Advances in Nanotechnology for Marine Antifouling: Micro and Nano Technologies - Chapter 7: Biodiversity of deep ocean on development of biofilms: Biofouling communities and corrosion performance of materials

Elsevier, Advances in Nanotechnology for Marine Antifouling, 2023, pp 141-164
Authors: 
P. Sriyutha Murthy, T.V. Krishna Mohan, Y. Venkat Nanchariah, S. Adhikari, G. Ramadass, G.V.M. Gupta, G. Dharani, N. Saravanane, M.V. Ramana Murthy

Biofilms are ubiquitous and the predominant mode of living in microorganisms. Biofilms exist as surface-attached communities to hard substrata, minerals, and sand particles.
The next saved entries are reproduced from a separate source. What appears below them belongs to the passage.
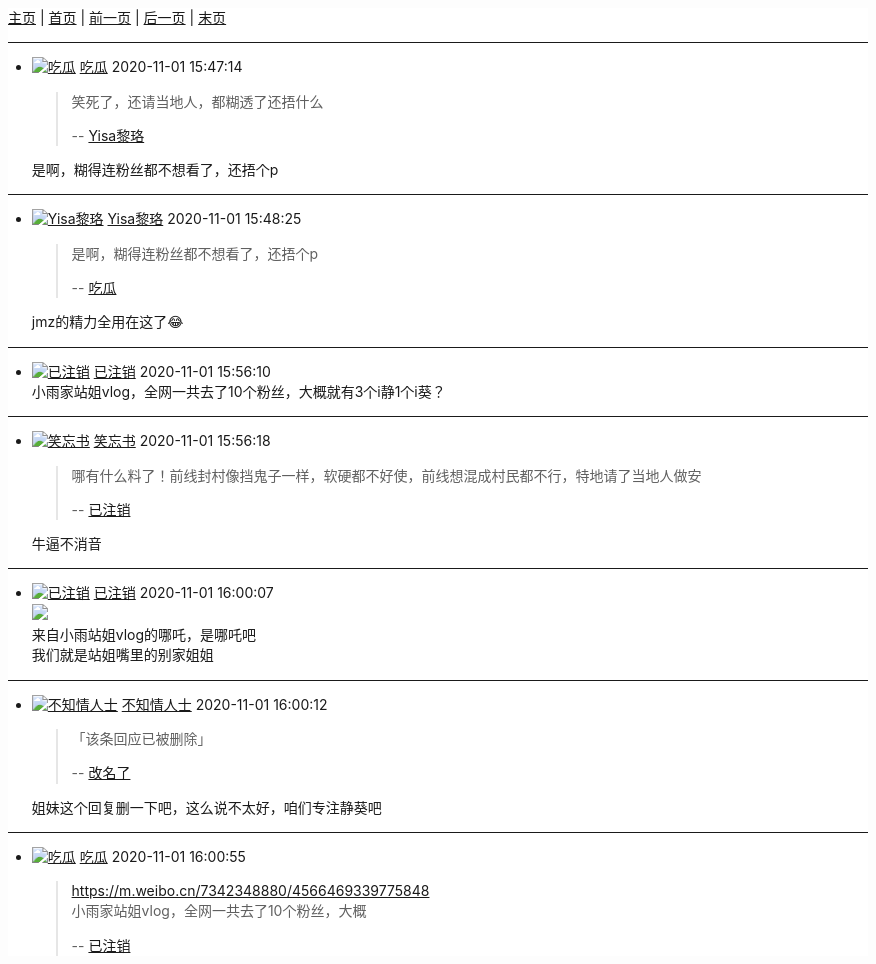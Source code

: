 
[主页](./main.md "main.md") | [首页](./comments1-100.md "comments1-100.md") | [前一页](./comments2801-2900.md "comments2801-2900.md") | [后一页](./comments3001-3100.md "comments3001-3100.md") | [末页](./comments7601-7700.md "comments7601-7700.md")  

---
* [![吃瓜](https://img2.doubanio.com/icon/u219893584-2.jpg)](https://www.douban.com/people/219893584/)    [吃瓜](https://www.douban.com/people/219893584/)    2020-11-01 15:47:14  
  >笑死了，还请当地人，都糊透了还捂什么  
  >
  >-- [Yisa黎珞](https://www.douban.com/people/217273308/)  
  
  是啊，糊得连粉丝都不想看了，还捂个p  
---
* [![Yisa黎珞](https://img3.doubanio.com/icon/u217273308-1.jpg)](https://www.douban.com/people/217273308/)    [Yisa黎珞](https://www.douban.com/people/217273308/)    2020-11-01 15:48:25  
  >是啊，糊得连粉丝都不想看了，还捂个p  
  >
  >-- [吃瓜](https://www.douban.com/people/219893584/)  
  
  jmz的精力全用在这了😂  
---
* [![已注销](https://img1.doubanio.com/icon/u187860590-7.jpg)](https://www.douban.com/people/187860590/)    [已注销](https://www.douban.com/people/187860590/)    2020-11-01 15:56:10  
  小雨家站姐vlog，全网一共去了10个粉丝，大概就有3个i静1个i葵？  
---
* [![笑忘书](https://img2.doubanio.com/icon/u40401623-2.jpg)](https://www.douban.com/people/40401623/)    [笑忘书](https://www.douban.com/people/40401623/)    2020-11-01 15:56:18  
  >哪有什么料了！前线封村像挡鬼子一样，软硬都不好使，前线想混成村民都不行，特地请了当地人做安  
  >
  >-- [已注销](https://www.douban.com/people/187860590/)  
  
  牛逼不消音  
---
* [![已注销](https://img1.doubanio.com/icon/u187860590-7.jpg)](https://www.douban.com/people/187860590/)    [已注销](https://www.douban.com/people/187860590/)    2020-11-01 16:00:07  
  ![](https://img9.doubanio.com/view/richtext/large/public/p34951956.jpg)  
  来自小雨站姐vlog的哪吒，是哪吒吧  
  我们就是站姐嘴里的别家姐姐  
---
* [![不知情人士](https://img1.doubanio.com/icon/u4105709-27.jpg)](https://www.douban.com/people/yiyimemory/)    [不知情人士](https://www.douban.com/people/yiyimemory/)    2020-11-01 16:00:12  
  >「该条回应已被删除」  
  >
  >-- [改名了](https://www.douban.com/people/192157351/)  
  
  姐妹这个回复删一下吧，这么说不太好，咱们专注静葵吧  
---
* [![吃瓜](https://img2.doubanio.com/icon/u219893584-2.jpg)](https://www.douban.com/people/219893584/)    [吃瓜](https://www.douban.com/people/219893584/)    2020-11-01 16:00:55  
  >https://m.weibo.cn/7342348880/4566469339775848  
  >小雨家站姐vlog，全网一共去了10个粉丝，大概  
  >
  >-- [已注销](https://www.douban.com/people/187860590/)  
  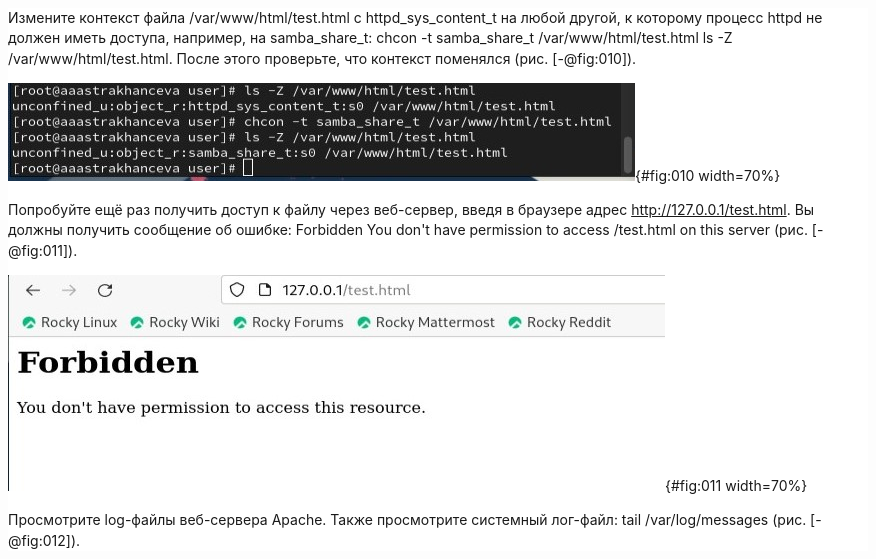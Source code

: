 Измените контекст файла /var/www/html/test.html с httpd_sys_content_t на любой другой, к которому процесс httpd не должен иметь доступа, например, на samba_share_t: chcon -t samba_share_t /var/www/html/test.html
ls -Z /var/www/html/test.html. После этого проверьте, что контекст поменялся (рис. [-@fig:010]).

![Изменение контекста файла /var/www/html/test.html](image/11.jpg){#fig:010 width=70%}

Попробуйте ещё раз получить доступ к файлу через веб-сервер, введя в браузере адрес http://127.0.0.1/test.html. Вы должны получить сообщение об ошибке:
Forbidden
You don't have permission to access /test.html on this server (рис. [-@fig:011]).

![Сообщение об ошибке](image/12.jpg){#fig:011 width=70%}

Просмотрите log-файлы веб-сервера Apache. Также просмотрите системный лог-файл: tail /var/log/messages (рис. [-@fig:012]).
Samples of ocean floor crusts and rocks have shown the microbial diversity of deep oceans. They have been found to be different from planktonic forms at the same location.  Studies pertaining to macrofouling in the deep sea environment at depths in excess of 1000 m is scarce.  However, water depths upto 5000 m have been reported with many species from various invertebrate phyla. Global oceans can be classified into three major extreme environmental systems based on their location and biogeochemistry, which drives microbial diversity. The most studied among them is hydrothermal vent ecosystems, which disperse geothermal fluids with temperatures ranging from 27°C (shallow) to 400°C (deep ocean). Vent ecosystems have distinct microbial consortia compared with oligotrophic oceanic waters, which differ in temperature within a distance of a few meters. The second most investigated systems are cold seeps, which are rich in sulfates. The microbial consortia of this system are shaped by sulfate oxidizers and reducers. Compared with the earlier two environments, seamount ecosystems are more productive and highly diverse, ranging from corals to fish and invertebrates. The planktonic flora and fauna of seamount ecosystems are characterized, compared with the benthic biota, because there is a lack of instrumentation to sample those at greater depths. In general, there is a similarity in the microbial consortia of deep seawater and that of extreme environments with surface seawater. However, deep-sea microbial consortia have developed mechanisms to withstand high-pressure low/high temperatures and energy requirements such as chemo auto/lithotrophic modes. The similarity in the microbial genera between surface and deep water may be attributed to the sinking of organic detrital matter into the deep sea and upwelling of deep ocean water. These may have mixed the microbial consortia. Adaptation and acclimation seem to have shaped the communities in the extreme environments. Deep sea consortia offer potentially valuable genes that can be explored for various applications.